Source records

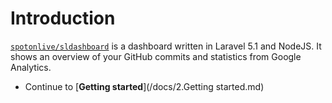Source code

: # Introduction
[`spotonlive/sldashboard`](https://github.com/spotonlive/sldashboard) is a dashboard written in Laravel 5.1 and NodeJS.
It shows an overview of your GitHub commits and statistics from Google Analytics.

* Continue to [**Getting started**](/docs/2.Getting started.md)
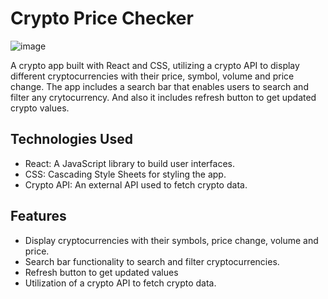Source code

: # Crypto Price Checker

![image](https://github.com/Anuththiga/react-crypto-price/assets/31033605/d00cfd93-ade5-40db-a32c-063faa88aef2)



A crypto app built with React and CSS, utilizing a crypto API to display different cryptocurrencies with their price, symbol, volume and price change. The app includes a search bar that enables users to search and filter any crytocurrency. And also it includes refresh button to get updated crypto values.

## Technologies Used

- React: A JavaScript library to build user interfaces.
- CSS: Cascading Style Sheets for styling the app.
- Crypto API: An external API used to fetch crypto data.

## Features

- Display cryptocurrencies with their symbols, price change, volume and price.
- Search bar functionality to search and filter cryptocurrencies.
- Refresh button to get updated values
- Utilization of a crypto API to fetch crypto data.
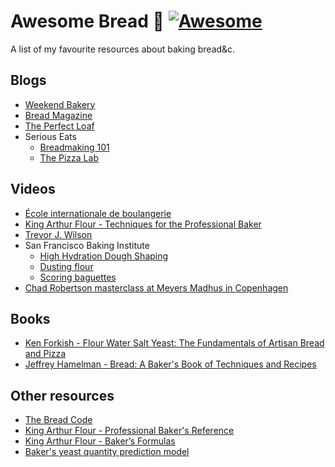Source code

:# Awesome Bread 🥖 [![Awesome](https://cdn.rawgit.com/sindresorhus/awesome/d7305f38d29fed78fa85652e3a63e154dd8e8829/media/badge.svg)](https://github.com/gcapizzi/awesome-bread)

A list of my favourite resources about baking bread&amp;c.

## Blogs

* [Weekend Bakery](http://www.weekendbakery.com/)
* [Bread Magazine](https://bread-magazine.com/)
* [The Perfect Loaf](https://www.theperfectloaf.com/)
* Serious Eats
  - [Breadmaking 101](https://www.seriouseats.com/tags/breadmaking%20101)
  - [The Pizza Lab](https://www.seriouseats.com/recipes/the-pizza-lab)

## Videos

* [École internationale de boulangerie](https://ecoleinternationaledeboulangerie.fr/en/tutos.php)
* [King Arthur Flour - Techniques for the Professional Baker](https://www.kingarthurflour.com/videos/professional-techniques)
* [Trevor J. Wilson](https://www.youtube.com/channel/UCRK2AFfEfjhFcpYtu44Uzvw)
* San Francisco Baking Institute
  - [High Hydration Dough Shaping](https://www.youtube.com/watch?v=vEG1BjWroT0)
  - [Dusting flour](https://www.youtube.com/watch?v=haCNkkj34JU)
  - [Scoring baguettes](https://www.youtube.com/watch?v=1ebKpEG0tBM)
* [Chad Robertson masterclass at Meyers Madhus in Copenhagen](https://www.youtube.com/watch?v=cIIjV6s-0cA)

## Books

* [Ken Forkish - Flour Water Salt Yeast: The Fundamentals of Artisan Bread and Pizza](http://kensartisan.com/flour-water-salt-yeast/)
* [Jeffrey Hamelman - Bread: A Baker's Book of Techniques and Recipes](https://www.goodreads.com/book/show/153240.Bread)

## Other resources

* [The Bread Code](https://github.com/hendricius/the-bread-code)
* [King Arthur Flour - Professional Baker's Reference](https://www.kingarthurflour.com/professional/bakers-reference.html)
* [King Arthur Flour - Baker’s Formulas](https://www.kingarthurflour.com/professional/formulas.html)
* [Baker's yeast quantity prediction model](https://www.pizzamaking.com/forum/index.php?topic=26831.0)
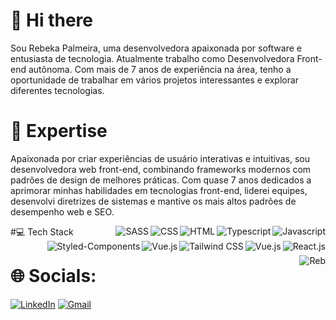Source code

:# 👋 Hi there 
Sou Rebeka Palmeira, uma desenvolvedora apaixonada por software e entusiasta de tecnologia. Atualmente trabalho como Desenvolvedora Front-end autônoma.
Com mais de 7 anos de experiência na área, tenho a oportunidade de trabalhar em vários projetos interessantes e explorar diferentes tecnologias.

# 🚀 Expertise
Apaixonada por criar experiências de usuário interativas e intuitivas, sou desenvolvedora web front-end, combinando frameworks modernos com padrões de design de melhores práticas. Com quase 7 anos dedicados a aprimorar minhas habilidades em tecnologias front-end, liderei equipes, desenvolvi diretrizes de sistemas e mantive os mais altos padrões de desempenho web e SEO.

#💻 Tech Stack
<img align="right" alt="Javascript" src="https://img.shields.io/badge/JavaScript-323330?style=for-the-badge&logo=javascript&logoColor=F7DF1E" /> 
<img align="right" alt="Typescript" src="https://img.shields.io/badge/TypeScript-007ACC?style=for-the-badge&logo=typescript&logoColor=white" /> 
<img align="right" alt="HTML" src="https://img.shields.io/badge/HTML5-E34F26?style=for-the-badge&logo=html5&logoColor=white" /> 
<img align="right" alt="CSS" src="https://img.shields.io/badge/CSS3-1572B6?style=for-the-badge&logo=css3&logoColor=white" /> 
<img align="right" alt="SASS" src="https://img.shields.io/badge/Sass-CC6699?style=for-the-badge&logo=sass&logoColor=white" /> 
<img align="right" alt="React.js" src="https://img.shields.io/badge/React-20232A?style=for-the-badge&logo=react&logoColor=61DAFB" /> 
<img align="right" alt="Vue.js" src="https://img.shields.io/badge/Vue.js-35495E?style=for-the-badge&logo=vue.js&logoColor=4FC08D" /> 
<img align="right" alt="Tailwind CSS" src="https://img.shields.io/badge/Tailwind_CSS-38B2AC?style=for-the-badge&logo=tailwind-css&logoColor=white" />
<img align="right" alt="Vue.js" src="https://img.shields.io/badge/Vue.js-35495E?style=for-the-badge&logo=vue.js&logoColor=4FC08D" />
<img align="right" alt="Styled-Components" src="https://img.shields.io/badge/styled--components-DB7093?style=for-the-badge&logo=styled-components&logoColor=white" />

###

<img align="right" alt="Reb" src="https://media.discordapp.net/attachments/221682698199105547/1154608411099533403/picasion.com_a0d76226afdd8445789a2f89186c23eb.gif" />

# 🌐 Socials:
[![LinkedIn](https://img.shields.io/badge/LinkedIn-0077B5?style=for-the-badge&logo=linkedin&logoColor=white)](https://linkedin.com/in/rebeka-palmeira) [![Gmail](https://img.shields.io/badge/Gmail-D14836?style=for-the-badge&logo=gmail&logoColor=white)](mailto:rebekamaisa@gmail.com) 
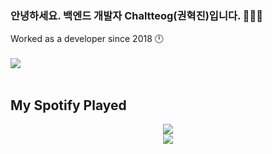 ### <div align="left">안녕하세요. 백엔드 개발자 Chaltteog(권혁진)입니다. 🧛🏻‍♂️</div>  
  
<div align="left">Worked as a developer since 2018 🕛</div>  
  
<br/>

<div align="left"><img src="https://github-readme-stats.vercel.app/api?username=chaltteog&count_private=true&show_icons=true&theme=prussian&include_all_commits=true" align="center" /></div>  

<br/>  

## My Spotify Played

<div align="center"><img src="https://spotify-github-profile.vercel.app/api/view?uid=7k0fnhv5sjh7sjk4q65wqypnm&cover_image=true&theme=default&bar_color=85ffe7&bar_color_cover=true" /></div>  

<div align="center">
<a href="https://hits.seeyoufarm.com"><img src="https://hits.seeyoufarm.com/api/count/incr/badge.svg?url=https%3A%2F%2Fgithub.com%2Fchaltteog&count_bg=%2379C83D&title_bg=%23555555&icon=&icon_color=%23E7E7E7&title=hits&edge_flat=false"/></a>
</div>  
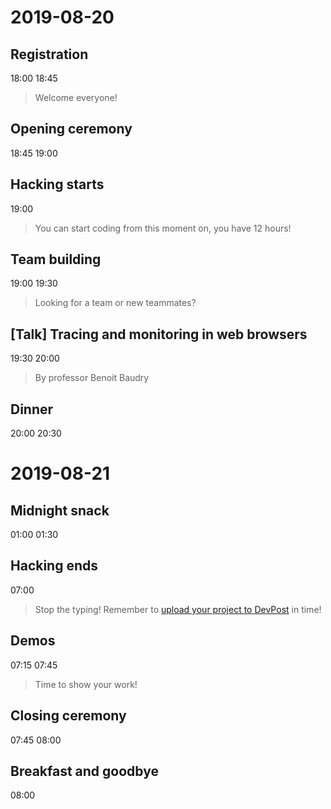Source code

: # 2019-08-20

## Registration
18:00
18:45
> Welcome everyone!

## Opening ceremony
18:45
19:00
>

## Hacking starts
19:00
> You can start coding from this moment on, you have 12 hours!

## Team building
19:00
19:30
> Looking for a team or new teammates?

## [Talk] Tracing and monitoring in web browsers
19:30
20:00
> By professor Benoit Baudry

## Dinner
20:00
20:30
>

# 2019-08-21

## Midnight snack
01:00
01:30
>

## Hacking ends
07:00
> Stop the typing! Remember to [upload your project to DevPost](https://kthackint2019.devpost.com) in time!

## Demos
07:15
07:45
> Time to show your work!

## Closing ceremony
07:45
08:00
>

## Breakfast and goodbye
08:00
>
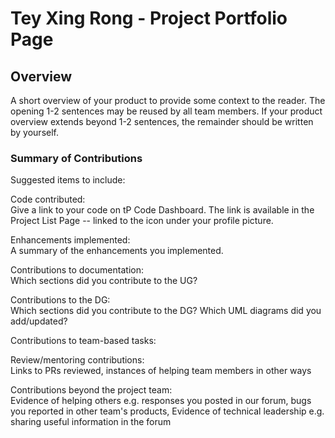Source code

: # Tey Xing Rong - Project Portfolio Page

## Overview
A short overview of your product to provide some context to the reader. 
The opening 1-2 sentences may be reused by all team members. 
If your product overview extends beyond 1-2 sentences, the remainder should be written by yourself.

### Summary of Contributions

Suggested items to include:

Code contributed:  
Give a link to your code on tP Code Dashboard. 
The link is available in the Project List Page -- linked to the  icon under your profile picture.

Enhancements implemented:  
A summary of the enhancements you implemented.

Contributions to documentation:  
Which sections did you contribute to the UG?

Contributions to the DG:  
Which sections did you contribute to the DG? 
Which UML diagrams did you add/updated?

Contributions to team-based tasks:

Review/mentoring contributions:  
Links to PRs reviewed, instances of helping team members in other ways

Contributions beyond the project team:  
Evidence of helping others e.g. responses you posted in our forum, bugs you reported in other team's products,
Evidence of technical leadership e.g. sharing useful information in the forum

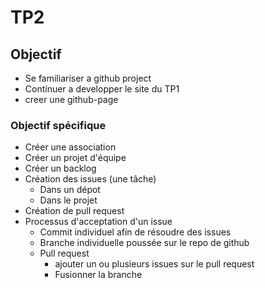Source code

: # TP2
## Objectif
- Se familiariser a github project
- Continuer a developper le site du TP1
- creer une github-page

### Objectif spécifique
- Créer une association
- Créer un projet d'équipe
- Créer un backlog
- Création des issues (une tâche) 
    - Dans un dépot 
    - Dans le projet
- Création de pull request
- Processus d'acceptation d'un issue
    - Commit individuel afin de résoudre des issues
    - Branche individuelle poussée sur le repo de github
    - Pull request
        - ajouter un ou plusieurs issues sur le pull request
        - Fusionner la branche
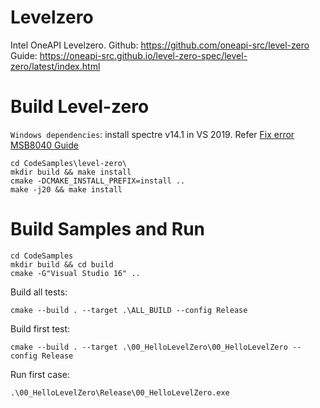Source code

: # Levelzero

Intel OneAPI Levelzero. 
Github: https://github.com/oneapi-src/level-zero
Guide: https://oneapi-src.github.io/level-zero-spec/level-zero/latest/index.html

# Build Level-zero

``Windows dependencies``: install spectre v14.1 in VS 2019. Refer [Fix error MSB8040 Guide](https://learn.microsoft.com/en-us/visualstudio/msbuild/errors/msb8040?view=vs-2022)

    cd CodeSamples\level-zero\
    mkdir build && make install
    cmake -DCMAKE_INSTALL_PREFIX=install ..
    make -j20 && make install

# Build Samples and Run

    cd CodeSamples
    mkdir build && cd build
    cmake -G"Visual Studio 16" ..

Build all tests:

    cmake --build . --target .\ALL_BUILD --config Release

Build first test:

    cmake --build . --target .\00_HelloLevelZero\00_HelloLevelZero --config Release

Run first case:

    .\00_HelloLevelZero\Release\00_HelloLevelZero.exe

What to do
Would you set down only the lines above from the line with "## Hacking ends" to the line with "## Overview", both included, exactly as they stand and without the pictures?

Written answer
## Hacking ends
07:00
> Stop the typing! Remember to [upload your project to DevPost](https://kthackint2019.devpost.com) in time!

## Demos
07:15
07:45
> Time to show your work!

## Closing ceremony
07:45
08:00
>

## Breakfast and goodbye
08:00
>
Source code

: # Tey Xing Rong - Project Portfolio Page

## Overview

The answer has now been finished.